Copy the data exactly. Images are the one exception.

═════ Records to use

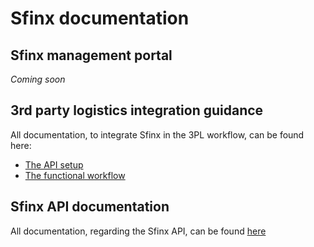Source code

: # Sfinx documentation

## Sfinx management portal 

_Coming soon_

## 3rd party logistics integration guidance

All documentation, to integrate Sfinx in the 3PL workflow, can be found here:

- [The API setup](./documentation/3pl/3pl-api-integration-guide.md)
- [The functional workflow](./documentation/3pl/3pl-workflow-integration-guide.md)

## Sfinx API documentation

All documentation, regarding the Sfinx API, can be found [here](./documentation/api/readme.md)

══════════

» Written solution
Source code

: # Sfinx documentation

## Sfinx management portal 

_Coming soon_

## 3rd party logistics integration guidance

All documentation, to integrate Sfinx in the 3PL workflow, can be found here:

- [The API setup](./documentation/3pl/3pl-api-integration-guide.md)
- [The functional workflow](./documentation/3pl/3pl-workflow-integration-guide.md)

## Sfinx API documentation

All documentation, regarding the Sfinx API, can be found [here](./documentation/api/readme.md)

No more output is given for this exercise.